**Assignment:** Locate the word "generator" in the entries below, then gather every line that holds it.
Dataset entries Block Start
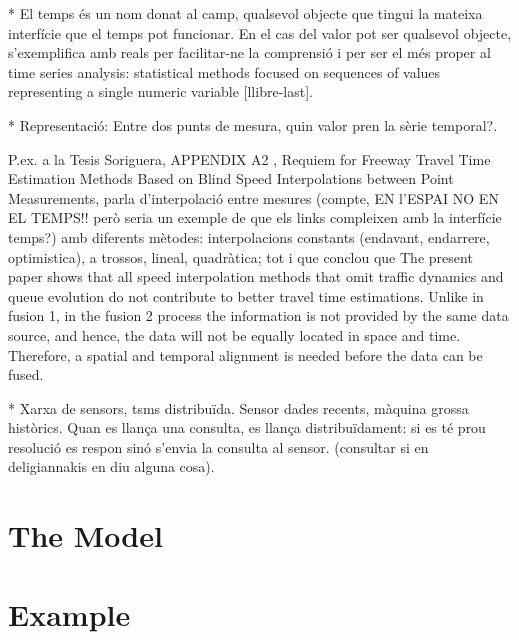 \documentclass[
english
]{scrartcl}
\begin{document}
* El temps és un nom donat al camp, qualsevol objecte que tingui la mateixa interfície que el temps pot funcionar. En el cas del valor pot ser qualsevol objecte, s'exemplifica amb reals per facilitar-ne la comprensió i per ser el més proper al time series analysis: statistical methods focused on sequences of values representing a single numeric variable [llibre-last].


* Representació: Entre dos punts de mesura, quin valor pren la sèrie temporal?.





 P.ex. a la Tesis Soriguera, APPENDIX A2 , 
Requiem for Freeway Travel Time Estimation Methods Based
on Blind Speed Interpolations between Point Measurements, parla d'interpolació entre mesures (compte, EN l'ESPAI NO EN EL TEMPS!! però seria un exemple de que els links compleixen amb la interfície temps?) amb diferents mètodes:  interpolacions constants (endavant, endarrere, optimistica), a trossos, lineal, quadràtica;    tot i que conclou que The present paper shows that all speed interpolation methods that omit traffic
dynamics and queue evolution do not contribute to better travel time estimations. 
Unlike in fusion 1, in the fusion 2 process the information is not provided by the same
data source, and hence, the data will not be equally located in space and time. 
Therefore, a spatial and temporal alignment is needed before the data can be fused.


* Xarxa de sensors, tsms distribuïda. Sensor dades recents, màquina grossa històrics. Quan es llança una consulta, es llança distribuïdament: si es té prou resolució es respon sinó s'envia la consulta al sensor. (consultar si en deligiannakis en diu alguna cosa).








\section{The Model}










\section{Example}
\end{document}
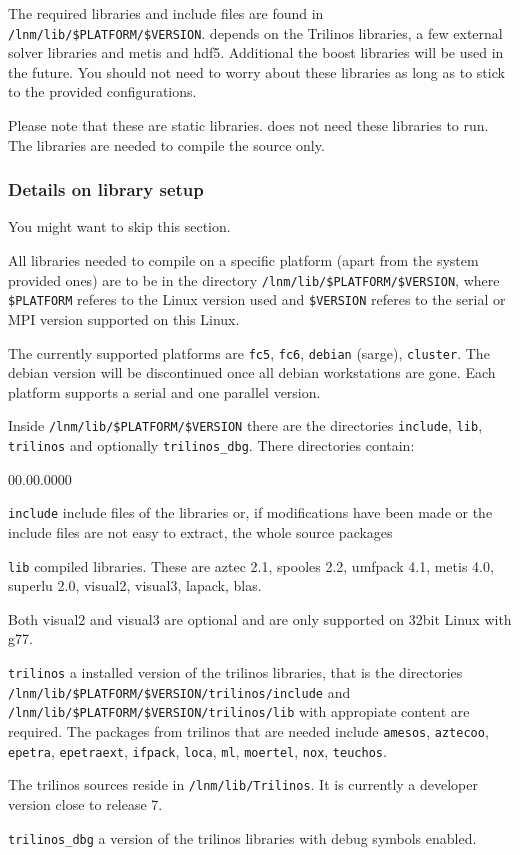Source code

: The required libraries and include files are found in \texttt{/lnm/lib/\$PLATFORM/\$VERSION}.
\ccarat{} depends on the Trilinos libraries, a few external solver
libraries and metis and hdf5. Additional the boost libraries will be
used in the future. You should not need to worry about these libraries
as long as to stick to the provided configurations.

Please note that these are static libraries. \ccarat{} does not need
these libraries to run. The libraries are needed to compile the source
only.


\subsubsection{Details on library setup}

You might want to skip this section.

All libraries needed to compile \ccarat{} on a specific platform
(apart from the system provided ones) are to be in the directory \texttt{/lnm/lib/\$PLATFORM/\$VERSION},
where \texttt{\$PLATFORM} referes to the Linux version used and \texttt{\$VERSION}
referes to the serial or MPI version supported on this Linux.

The currently supported platforms are \texttt{fc5}, \texttt{fc6},
\texttt{debian} (sarge), \texttt{cluster}. The debian version will
be discontinued once all debian workstations are gone. Each platform
supports a serial and one parallel version.

Inside \texttt{/lnm/lib/\$PLATFORM/\$VERSION} there are the directories
\texttt{include}, \texttt{lib}, \texttt{trilinos} and optionally \texttt{trilinos\_dbg}.
There directories contain:

\begin{lyxlist}{00.00.0000}
\item [{\texttt{include}}] include files of the libraries or, if modifications
have been made or the include files are not easy to extract, the whole
source packages
\item [{\texttt{lib}}] compiled libraries. These are aztec 2.1, spooles
2.2, umfpack 4.1, metis 4.0, superlu 2.0, visual2, visual3, lapack,
blas.


Both visual2 and visual3 are optional and are only supported on 32bit
Linux with g77. 

\item [{\texttt{trilinos}}] a installed version of the trilinos libraries,
that is the directories \texttt{/lnm/lib/\$PLATFORM/\$VERSION/trilinos/include}
and \texttt{/lnm/lib/\$PLATFORM/\$VERSION/trilinos/lib} with appropiate
content are required. The packages from trilinos that are needed include
\texttt{amesos}, \texttt{aztecoo}, \texttt{epetra}, \texttt{epetraext},
\texttt{ifpack}, \texttt{loca}, \texttt{ml}, \texttt{moertel}, \texttt{nox},
\texttt{teuchos}. 


The trilinos sources reside in \texttt{/lnm/lib/Trilinos}. It is currently
a developer version close to release 7.

\item [{\texttt{trilinos\_dbg}}] a version of the trilinos libraries with
debug symbols enabled.
\end{lyxlist}


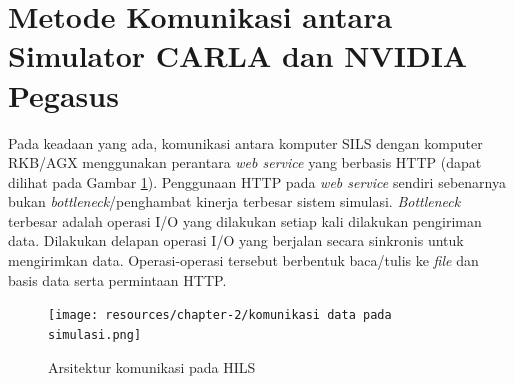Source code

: 
\section{Metode Komunikasi antara Simulator CARLA dan NVIDIA
  Pegasus}\label{chapter-2-section-comms}

Pada keadaan yang ada, komunikasi antara komputer SILS dengan komputer RKB/AGX
menggunakan perantara \textit{web service} yang berbasis HTTP (dapat dilihat
pada Gambar \ref{chapter-2-old-hils}). Penggunaan HTTP pada \textit{web service}
sendiri sebenarnya bukan \textit{bottleneck}/penghambat kinerja terbesar sistem
simulasi. \textit{Bottleneck} terbesar adalah operasi I/O yang dilakukan setiap
kali dilakukan pengiriman data. Dilakukan delapan operasi I/O yang berjalan
secara sinkronis untuk mengirimkan data. Operasi-operasi tersebut berbentuk
baca/tulis ke \textit{file} dan basis data serta permintaan HTTP.

\begin{figure}[!htbp]
	\centering
	\texttt{[image: resources/chapter-2/komunikasi
		data pada simulasi.png]}
	\caption{Arsitektur komunikasi pada HILS \parencite{trilaksono_laporanRispro}}
	\label{chapter-2-old-hils}
\end{figure}


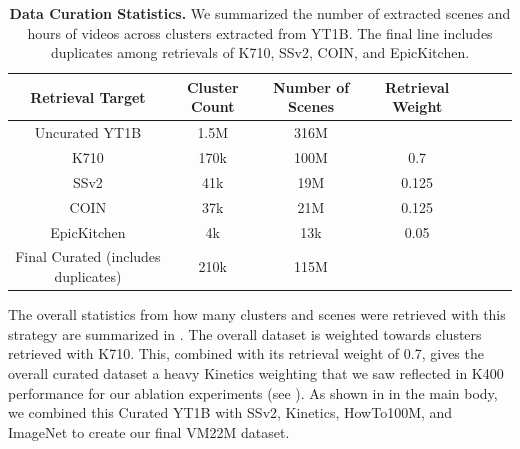 \documentclass[]{kling/kling}
\begin{document}
\begin{table}[h]
    \centering
    \small
    \caption{
      \textbf{Data Curation Statistics.} We summarized the number of extracted scenes and hours of videos across clusters extracted from YT1B. The final line includes duplicates among retrievals of K710, SSv2, COIN, and EpicKitchen.}
    \begin{tabular}{ccccccc}
    \toprule
    Retrieval Target & Cluster Count & Number of Scenes & Retrieval Weight  \\
    \midrule
    Uncurated YT1B & 1.5M & 316M  \\
    \midrule
    K710 & 170k & 100M &  0.7 \\
    SSv2 & 41k & 19M &  0.125 \\
    COIN & 37k & 21M &  0.125 \\
    EpicKitchen & 4k &  13k & 0.05 \\
    \midrule
    Final Curated (includes duplicates) & 210k & 115M
    \end{tabular}
    \label{table:retrieval_stats}
\end{table}
The overall statistics from how many clusters and scenes were retrieved with this strategy are summarized in .
The overall dataset is weighted towards clusters retrieved with K710. This, combined with its retrieval weight of 0.7, gives the overall curated dataset a heavy Kinetics weighting that we saw reflected in K400 performance for our ablation experiments (see ).
As shown in  in the main body, we combined this Curated YT1B with SSv2, Kinetics, HowTo100M, and ImageNet to create our final VM22M dataset.
\end{document}
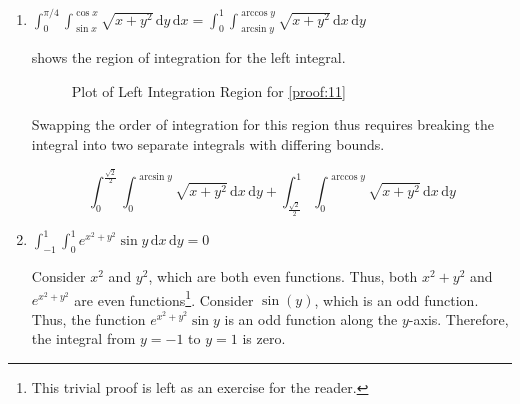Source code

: \documentclass[11pt]{article}
\begin{document}
\begin{enumerate}
\item
  \(\int_0^{\pi/4} \int_{\sin x}^{\cos x} \sqrt{x + y^2} \,\mathrm{d}y
  \,\mathrm{d}x = \int_0^1 \int_{\arcsin y}^{\arccos y} \sqrt{x + y^2} \,
  \mathrm{d}x \,\mathrm{d}y\) \label{proof:11}

   shows the region of integration for the left
  integral.

  \begin{figure}[h]
    \centering
    \caption{Plot of Left Integration Region for \cref{proof:11}}
    \label{fig:11-region-plot}
  \end{figure}

  Swapping the order of integration for this region thus requires breaking the
  integral into two separate integrals with differing bounds.

  \begin{equation*}
    \int_0^{\frac{\sqrt{2}}{2}} \int_0^{\arcsin y} \sqrt{x + y^2} \,
    \mathrm{d}x \,\mathrm{d}y +
    \int_{\frac{\sqrt{2}}{2}}^1 \int_0^{\arccos y} \sqrt{x + y^2} \,
    \mathrm{d}x \,\mathrm{d}y
  \end{equation*}
  
\item
  \(\int_{-1}^{1} \int_{0}^{1} e^{x^2 + y^2} \sin y \, \mathrm{d}x\,
  \mathrm{d}y= 0\)

  Consider \(x^2\) and \(y^2\), which are both even functions. Thus, both
  \(x^2 + y^2\) and \(e^{x^2 + y^2}\) are even
  functions\footnote{\label{fn:trivial} This trivial proof is left as an
    exercise for the reader.}. Consider \(\sin(y)\), which is an odd
  function\footnotemark[\value{footnote}]. Thus, the function
  \(e^{x^2 + y^2} \sin y\) is an odd function along the
  \(y\)-axis\footnotemark[\value{footnote}]. Therefore, the integral from
  \(y = -1\) to \(y = 1\) is zero.
\end{enumerate}
\end{document}
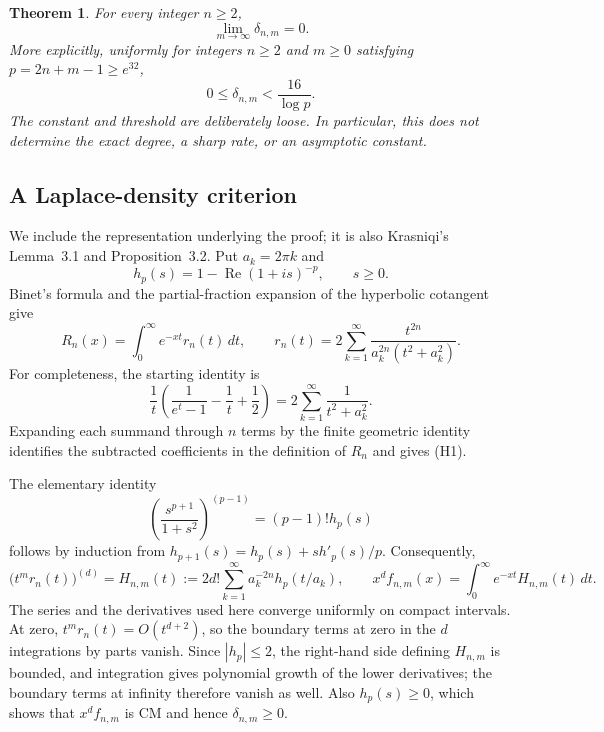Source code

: \documentclass[11pt,a4paper]{article}
\newtheorem{theorem}{Theorem}[section]
\theoremstyle{remark}
\begin{document}
\begin{theorem}\label{thm:heat}
For every integer $n\geq2$,
\[
 \boxed{\lim_{m\to\infty}\delta_{n,m}=0.}
\]
More explicitly, uniformly for integers $n\geq2$ and $m\geq0$ satisfying
$p=2n+m-1\geq e^{32}$,
\[
 \boxed{0\leq\delta_{n,m}<\frac{16}{\log p}.}
\]
The constant and threshold are deliberately loose. In particular, this
does not determine the exact degree, a sharp rate, or an asymptotic
constant.
\end{theorem}

\subsection{A Laplace-density criterion}

We include the representation underlying the proof; it is also
Krasniqi's Lemma~3.1 and Proposition~3.2. Put $a_k=2\pi k$ and
\[
 h_p(s)=1-\operatorname{Re}(1+is)^{-p},\qquad s\geq0.
\]
Binet's formula and the partial-fraction expansion of the hyperbolic
cotangent give
\[
 R_n(x)=\int_0^\infty e^{-xt}r_n(t)\,dt,
 \qquad
 r_n(t)=2\sum_{k=1}^\infty
 \frac{t^{2n}}{a_k^{2n}(t^2+a_k^2)}.
\tag{H1}
\]
For completeness, the starting identity is
\[
 \frac1t\left(\frac1{e^t-1}-\frac1t+\frac12\right)
 =2\sum_{k=1}^\infty\frac1{t^2+a_k^2}.
\]
Expanding each summand through $n$ terms by the finite geometric identity
identifies the subtracted coefficients in the definition of $R_n$
and gives (H1).

The elementary identity
\[
 \left(\frac{s^{p+1}}{1+s^2}\right)^{(p-1)}
 =(p-1)!h_p(s)
\]
follows by induction from
$h_{p+1}(s)=h_p(s)+s h'_p(s)/p$.
Consequently,
\[
 \big(t^m r_n(t)\big)^{(d)}
 =H_{n,m}(t):=2d!\sum_{k=1}^\infty a_k^{-2n}h_p(t/a_k),
 \qquad
 x^df_{n,m}(x)=\int_0^\infty e^{-xt}H_{n,m}(t)\,dt.
\tag{H2}
\]
The series and the derivatives used here converge uniformly on compact
intervals. At zero, $t^m r_n(t)=O(t^{d+2})$, so the boundary terms at
zero in the $d$ integrations by parts vanish. Since $|h_p|\leq2$, the
right-hand side defining $H_{n,m}$ is bounded, and integration gives
polynomial growth of the lower derivatives; the boundary terms at
infinity therefore vanish as well. Also $h_p(s)\geq0$, which shows
that $x^df_{n,m}$ is CM and hence $\delta_{n,m}\geq0$.
\end{document}
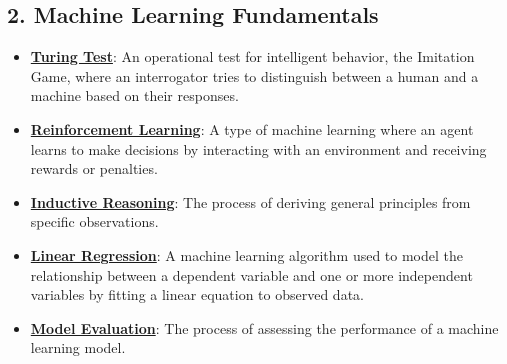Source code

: \documentclass{article}%
\begin{document}
\subsection{2. Machine Learning Fundamentals}%
\label{subsec:2.MachineLearningFundamentals}%
\begin{itemize}[leftmargin=*]%
\item \href{https://purdue.brightspace.com/d2l/common/assets/pdfjs-d2l-dist/1.0.14-legacy/web/viewer.html?file=\%2Fcontent\%2Fenforced\%2F1095467-wl.202510.CS.24300.001\%2F02L2-Intro.pdf\%3Fou\%3D1095467\&lang=en-us\&container=d2l-fileviewer-rendered-pdf\&fullscreen=d2l-fileviewer-rendered-pdf-dialog\&height=667#page=6}{\textbf{Turing Test}}: An operational test for intelligent behavior, the Imitation Game, where an interrogator tries to distinguish between a human and a machine based on their responses.%
\item \href{https://purdue.brightspace.com/d2l/common/assets/pdfjs-d2l-dist/1.0.14-legacy/web/viewer.html?file=\%2Fcontent\%2Fenforced\%2F1095467-wl.202510.CS.24300.001\%2F02L2-Intro.pdf\%3Fou\%3D1095467\&lang=en-us\&container=d2l-fileviewer-rendered-pdf\&fullscreen=d2l-fileviewer-rendered-pdf-dialog\&height=667#page=46}{\textbf{Reinforcement Learning}}: A type of machine learning where an agent learns to make decisions by interacting with an environment and receiving rewards or penalties.%
\item \href{https://purdue.brightspace.com/d2l/common/assets/pdfjs-d2l-dist/1.0.14-legacy/web/viewer.html?file=\%2Fcontent\%2Fenforced\%2F1095467-wl.202510.CS.24300.001\%2F05L2-ML Basics.pdf\%3Fou\%3D1095467\&lang=en-us\&container=d2l-fileviewer-rendered-pdf\&fullscreen=d2l-fileviewer-rendered-pdf-dialog\&height=667#page=3}{\textbf{Inductive Reasoning}}: The process of deriving general principles from specific observations.%
\item \href{https://purdue.brightspace.com/d2l/common/assets/pdfjs-d2l-dist/1.0.14-legacy/web/viewer.html?file=\%2Fcontent\%2Fenforced\%2F1095467-wl.202510.CS.24300.001\%2F05L2-ML Basics.pdf\%3Fou\%3D1095467\&lang=en-us\&container=d2l-fileviewer-rendered-pdf\&fullscreen=d2l-fileviewer-rendered-pdf-dialog\&height=667#page=6}{\textbf{Linear Regression}}: A machine learning algorithm used to model the relationship between a dependent variable and one or more independent variables by fitting a linear equation to observed data.%
\item \href{https://purdue.brightspace.com/d2l/common/assets/pdfjs-d2l-dist/1.0.14-legacy/web/viewer.html?file=\%2Fcontent\%2Fenforced\%2F1095467-wl.202510.CS.24300.001\%2F05L2-ML Basics.pdf\%3Fou\%3D1095467\&lang=en-us\&container=d2l-fileviewer-rendered-pdf\&fullscreen=d2l-fileviewer-rendered-pdf-dialog\&height=667#page=8}{\textbf{Model Evaluation}}: The process of assessing the performance of a machine learning model.%

\end{itemize}
\end{document}

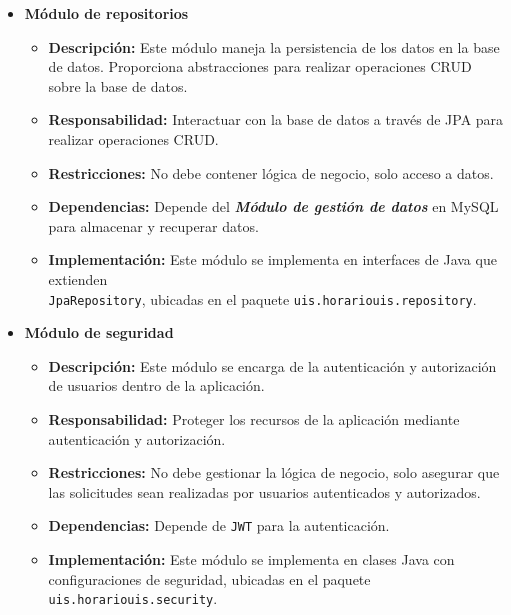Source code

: \documentclass{article} %
\begin{document}
\begin{itemize}
\begin{itemize}
            \item \textbf{Módulo de repositorios}
            \begin{itemize}
                \item \textbf{Descripción:} Este módulo maneja la persistencia de los datos en la base de datos. Proporciona abstracciones para realizar operaciones CRUD sobre la base de datos.
                \item \textbf{Responsabilidad:} Interactuar con la base de datos a través de JPA para realizar operaciones CRUD.
                \item \textbf{Restricciones:} No debe contener lógica de negocio, solo acceso a datos.
                \item \textbf{Dependencias:} Depende del \textbf{\emph{Módulo de gestión de datos}} en MySQL para almacenar y recuperar datos.
                \item \textbf{Implementación:} Este módulo se implementa en interfaces de Java que extienden \\\texttt{JpaRepository}, ubicadas en el paquete \texttt{uis.horariouis.repository}.
            \end{itemize}
            
            \item \textbf{Módulo de seguridad}
            \begin{itemize}
                \item \textbf{Descripción:} Este módulo se encarga de la autenticación y autorización de usuarios dentro de la aplicación.
                \item \textbf{Responsabilidad:} Proteger los recursos de la aplicación mediante autenticación y autorización.
                \item \textbf{Restricciones:} No debe gestionar la lógica de negocio, solo asegurar que las solicitudes sean realizadas por usuarios autenticados y autorizados.
                \item \textbf{Dependencias:} Depende de \texttt{\texttt{JWT}} para la autenticación.
                \item \textbf{Implementación:} Este módulo se implementa en clases Java con configuraciones de seguridad, ubicadas en el paquete \texttt{uis.horariouis.security}.
            \end{itemize}
        \end{itemize}
        

\end{itemize}
\end{document}
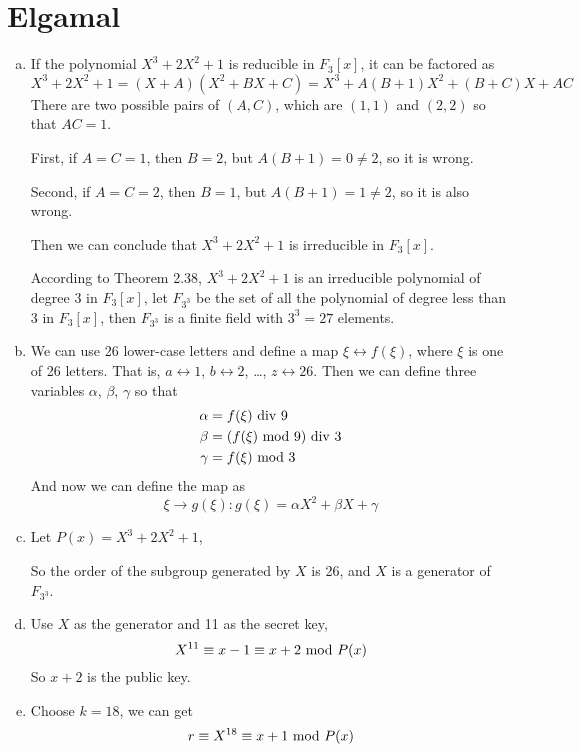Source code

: \documentclass{article}
\renewcommand{\mod}{{\rm\ mod\ }}
\begin{document}
\section{Elgamal}
\begin{enumerate}[(a)]
\item
If the polynomial $X^3+2X^2+1$ is reducible in $F_3[x]$, it can be factored as $$X^3+2X^2+1=(X+A)(X^2+BX+C)=X^3+A(B+1)X^2+(B+C)X+AC$$
There are two possible pairs of $(A,C)$, which are $(1,1)$ and $(2,2)$ so that $AC=1$.

First, if $A=C=1$, then $B=2$, but $A(B+1)=0\neq 2$, so it is wrong.

Second, if $A=C=2$, then $B=1$, but $A(B+1)=1\neq2$, so it is also wrong.

Then we can conclude that $X^3+2X^2+1$ is irreducible in $F_3[x]$.

According to Theorem 2.38, $X^3+2X^2+1$ is an irreducible polynomial of degree 3 in $F_3[x]$, let $F_{3^3}$ be the set of all the polynomial of degree less than 3 in $F_3[x]$, then $F_{3^3}$ is a finite field with $3^3=27$ elements.

\item

We can use 26 lower-case letters and define a map $\xi \leftrightarrow f(\xi)$, where $\xi$ is one of 26 letters. That is, $a \leftrightarrow 1$, $b \leftrightarrow 2$, \dots, $z \leftrightarrow 26$. Then we can define three variables $\alpha$, $\beta$, $\gamma$ so that
\begin{align*}
\alpha &= f(\xi) {\rm\ div\ } 9 \\
\beta  &= (f(\xi) \mod 9) {\rm\ div\ } 3 \\
\gamma &= f(\xi) \mod 3
\end{align*}
And now we can define the map as $$\xi \to g(\xi): g(\xi)=\alpha X^2+\beta X+\gamma$$ 

\item
Let $P(x)=X^3+2X^2+1$,

So the order of the subgroup generated by $X$ is 26, and $X$ is a generator of $F_{3^3}$.

\item
Use $X$ as the generator and 11 as the secret key,
$$X^{11}\equiv x-1 \equiv x+2 \mod P(x)$$
So $x+2$ is the public key.

\item
Choose $k=18$, we can get 
$$r \equiv X^{18} \equiv x+1 \mod P(x)$$



\end{enumerate}
\end{document}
Dataset entries Block End
**Output of the task:**
So the order of the subgroup generated by $X$ is 26, and $X$ is a generator of $F_{3^3}$.
Use $X$ as the generator and 11 as the secret key,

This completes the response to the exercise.